Utilisation des plantes ou de leurs extraits à des fins de soutien de la santé, sous diverses formes comme les tisanes, extraits secs, teintures ou huiles essentielles. En micronutrition, elle est parfois mobilisée en accompagnement pour ses principes actifs, dans le respect des interactions médicamenteuses possibles. Son emploi requiert des connaissances précises sur les plantes, leurs indications et leurs contre-indications.
Vaste famille de composés végétaux (flavonoïdes, tanins, acides phénoliques) présents dans les fruits, légumes, thé, cacao et vin, dotés de propriétés antioxydantes et modulatrices de l'inflammation. Une partie agit indirectement en interagissant avec le microbiote intestinal qui les transforme en métabolites actifs. Leur biodisponibilité est variable et dépend fortement de la matrice alimentaire.
Composé alimentaire non digestible, le plus souvent des fibres fermentescibles comme l'inuline ou les fructo-oligosaccharides, qui sert de substrat sélectif aux bactéries bénéfiques du microbiote. Sa fermentation dans le côlon favorise la croissance de ces bactéries et la production d'acides gras à chaîne courte utiles à la muqueuse intestinale. On le trouve notamment dans l'ail, l'oignon, le poireau, l'artichaut ou la chicorée.
Micro-organisme vivant qui, administré en quantité suffisante, exerce un effet bénéfique sur la santé de l'hôte, souvent via le microbiote intestinal. Les souches les plus étudiées appartiennent aux genres Lactobacillus et Bifidobacterium, avec des effets démontrés spécifiques à chaque souche. Leur intérêt dépend de la dose, de la viabilité jusqu'à l'intestin et de l'indication visée.
État physiologique de rassasiement durable qui suit un repas et retarde la réapparition de la faim, à distinguer du rassasiement, sensation d'arrêt de la prise alimentaire pendant le repas. Elle est régulée par des signaux hormonaux (leptine, GLP-1, cholécystokinine), digestifs et sensoriels. La densité en protéines, en fibres et la mastication influencent la qualité du signal de satiété, un levier clé dans l'accompagnement du comportement alimentaire.

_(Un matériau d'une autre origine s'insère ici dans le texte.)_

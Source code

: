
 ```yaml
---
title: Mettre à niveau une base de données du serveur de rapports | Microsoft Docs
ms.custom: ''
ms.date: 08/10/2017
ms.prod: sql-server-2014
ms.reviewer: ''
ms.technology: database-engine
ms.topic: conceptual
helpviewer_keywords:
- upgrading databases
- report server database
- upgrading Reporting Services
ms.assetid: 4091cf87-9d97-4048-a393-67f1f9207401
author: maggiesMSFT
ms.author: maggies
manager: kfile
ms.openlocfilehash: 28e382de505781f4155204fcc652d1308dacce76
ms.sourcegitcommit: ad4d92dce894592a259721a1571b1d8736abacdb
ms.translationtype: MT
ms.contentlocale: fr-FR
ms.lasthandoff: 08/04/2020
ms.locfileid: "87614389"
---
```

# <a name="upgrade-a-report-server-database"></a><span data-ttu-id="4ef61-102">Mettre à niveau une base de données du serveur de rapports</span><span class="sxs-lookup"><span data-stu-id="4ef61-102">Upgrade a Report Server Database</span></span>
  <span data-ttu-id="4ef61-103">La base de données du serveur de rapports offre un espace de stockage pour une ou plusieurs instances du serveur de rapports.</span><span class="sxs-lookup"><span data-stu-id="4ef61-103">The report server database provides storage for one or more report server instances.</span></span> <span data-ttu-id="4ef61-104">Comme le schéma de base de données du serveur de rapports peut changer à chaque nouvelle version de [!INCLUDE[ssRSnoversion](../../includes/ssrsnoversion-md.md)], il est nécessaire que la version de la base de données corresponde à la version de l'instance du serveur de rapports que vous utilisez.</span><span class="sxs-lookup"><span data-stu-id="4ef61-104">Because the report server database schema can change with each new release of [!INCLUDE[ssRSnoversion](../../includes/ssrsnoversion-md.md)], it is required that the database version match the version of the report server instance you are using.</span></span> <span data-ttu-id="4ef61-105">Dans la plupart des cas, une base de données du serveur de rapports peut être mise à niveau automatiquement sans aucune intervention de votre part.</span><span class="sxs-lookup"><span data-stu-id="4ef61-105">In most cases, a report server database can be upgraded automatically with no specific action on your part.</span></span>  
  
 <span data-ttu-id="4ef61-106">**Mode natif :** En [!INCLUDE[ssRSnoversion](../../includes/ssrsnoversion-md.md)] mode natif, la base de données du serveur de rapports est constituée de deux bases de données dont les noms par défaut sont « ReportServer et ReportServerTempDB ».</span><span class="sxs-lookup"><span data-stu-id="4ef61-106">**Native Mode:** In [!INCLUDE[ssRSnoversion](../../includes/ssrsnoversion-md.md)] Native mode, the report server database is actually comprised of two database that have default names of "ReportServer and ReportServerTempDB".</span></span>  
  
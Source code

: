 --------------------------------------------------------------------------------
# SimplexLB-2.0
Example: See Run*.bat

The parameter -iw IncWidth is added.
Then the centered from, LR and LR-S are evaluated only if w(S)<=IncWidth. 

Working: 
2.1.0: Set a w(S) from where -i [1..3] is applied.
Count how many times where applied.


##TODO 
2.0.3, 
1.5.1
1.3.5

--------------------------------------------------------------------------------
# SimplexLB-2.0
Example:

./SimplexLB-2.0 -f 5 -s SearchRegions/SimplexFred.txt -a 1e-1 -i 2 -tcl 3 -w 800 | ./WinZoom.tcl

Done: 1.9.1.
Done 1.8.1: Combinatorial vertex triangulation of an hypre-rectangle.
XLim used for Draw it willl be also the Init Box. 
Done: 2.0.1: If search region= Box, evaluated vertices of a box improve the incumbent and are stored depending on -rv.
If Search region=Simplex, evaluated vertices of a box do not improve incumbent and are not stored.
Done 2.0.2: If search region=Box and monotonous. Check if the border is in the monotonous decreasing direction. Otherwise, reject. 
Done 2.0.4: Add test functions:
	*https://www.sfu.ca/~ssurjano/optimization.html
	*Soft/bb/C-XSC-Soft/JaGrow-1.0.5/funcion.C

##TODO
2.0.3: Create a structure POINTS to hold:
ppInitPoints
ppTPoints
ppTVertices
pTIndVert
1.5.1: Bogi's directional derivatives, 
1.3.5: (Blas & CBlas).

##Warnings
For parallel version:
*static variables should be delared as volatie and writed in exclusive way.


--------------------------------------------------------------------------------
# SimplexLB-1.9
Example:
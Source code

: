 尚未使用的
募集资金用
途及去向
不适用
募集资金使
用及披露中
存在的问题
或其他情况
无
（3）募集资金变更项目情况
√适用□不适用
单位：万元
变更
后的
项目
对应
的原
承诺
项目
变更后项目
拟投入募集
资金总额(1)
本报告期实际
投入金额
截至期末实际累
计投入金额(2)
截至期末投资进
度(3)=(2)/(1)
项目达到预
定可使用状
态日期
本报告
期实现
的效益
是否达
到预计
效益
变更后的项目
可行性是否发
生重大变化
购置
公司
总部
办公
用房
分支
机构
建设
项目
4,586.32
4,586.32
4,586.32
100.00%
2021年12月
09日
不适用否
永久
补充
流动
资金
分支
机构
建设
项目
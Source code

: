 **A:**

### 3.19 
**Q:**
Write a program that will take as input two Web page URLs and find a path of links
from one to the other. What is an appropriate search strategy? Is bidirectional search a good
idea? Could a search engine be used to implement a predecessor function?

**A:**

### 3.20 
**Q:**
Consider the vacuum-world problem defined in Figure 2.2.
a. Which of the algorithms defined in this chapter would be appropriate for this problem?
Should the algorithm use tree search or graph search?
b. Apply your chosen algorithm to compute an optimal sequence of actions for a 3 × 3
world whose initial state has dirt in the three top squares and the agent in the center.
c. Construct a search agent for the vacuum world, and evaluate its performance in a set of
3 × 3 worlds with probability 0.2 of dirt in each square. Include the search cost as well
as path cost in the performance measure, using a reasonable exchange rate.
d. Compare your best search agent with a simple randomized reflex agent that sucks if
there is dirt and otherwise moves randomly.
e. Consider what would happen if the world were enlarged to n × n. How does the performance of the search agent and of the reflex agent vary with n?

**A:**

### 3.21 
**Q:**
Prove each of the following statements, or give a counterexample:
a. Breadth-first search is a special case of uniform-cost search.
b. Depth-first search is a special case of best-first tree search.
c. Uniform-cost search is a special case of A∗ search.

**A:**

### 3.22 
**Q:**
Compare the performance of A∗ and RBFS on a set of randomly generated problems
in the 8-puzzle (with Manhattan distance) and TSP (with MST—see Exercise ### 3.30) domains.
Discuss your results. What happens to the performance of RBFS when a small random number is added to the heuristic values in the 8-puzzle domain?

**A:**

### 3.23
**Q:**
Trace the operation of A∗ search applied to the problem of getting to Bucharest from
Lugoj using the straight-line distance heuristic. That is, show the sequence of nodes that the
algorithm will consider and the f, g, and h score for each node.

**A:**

Évaluation globale de l'état d'un individu concernant ses apports, ses réserves et son utilisation des nutriments, à un moment donné. Il s'apprécie par le croisement de données cliniques, anthropométriques, alimentaires et parfois biologiques. Sa détermination permet d'identifier des déficits ou des excès et d'orienter une prise en charge nutritionnelle individualisée.
Déséquilibre entre la production d'espèces réactives de l'oxygène (radicaux libres) et les capacités antioxydantes de l'organisme. Un excès prolongé peut endommager les lipides, protéines et l'ADN des cellules, et contribue au vieillissement et à diverses pathologies chroniques. Les systèmes antioxydants endogènes et les apports alimentaires en vitamines, polyphénols et oligo-éléments participent à sa régulation.
Production de chaleur par l'organisme, résultant du métabolisme de base, de l'activité physique et de l'effet thermique des aliments lié à leur digestion et à leur assimilation. Les protéines génèrent la thermogenèse alimentaire la plus élevée, ce qui explique en partie leur rôle dans la gestion du poids. Ce phénomène contribue à la dépense énergétique globale et à la régulation de la balance calorique.
Vitamine liposoluble à action hormonale, synthétisée par la peau sous l'effet des rayons UVB et apportée en faible part par l'alimentation. Elle intervient dans le métabolisme phosphocalcique, la santé osseuse, la fonction musculaire et la modulation immunitaire. Son statut s'évalue par le dosage de la 25-hydroxyvitamine D, un déficit étant fréquent, notamment en hiver et aux latitudes élevées.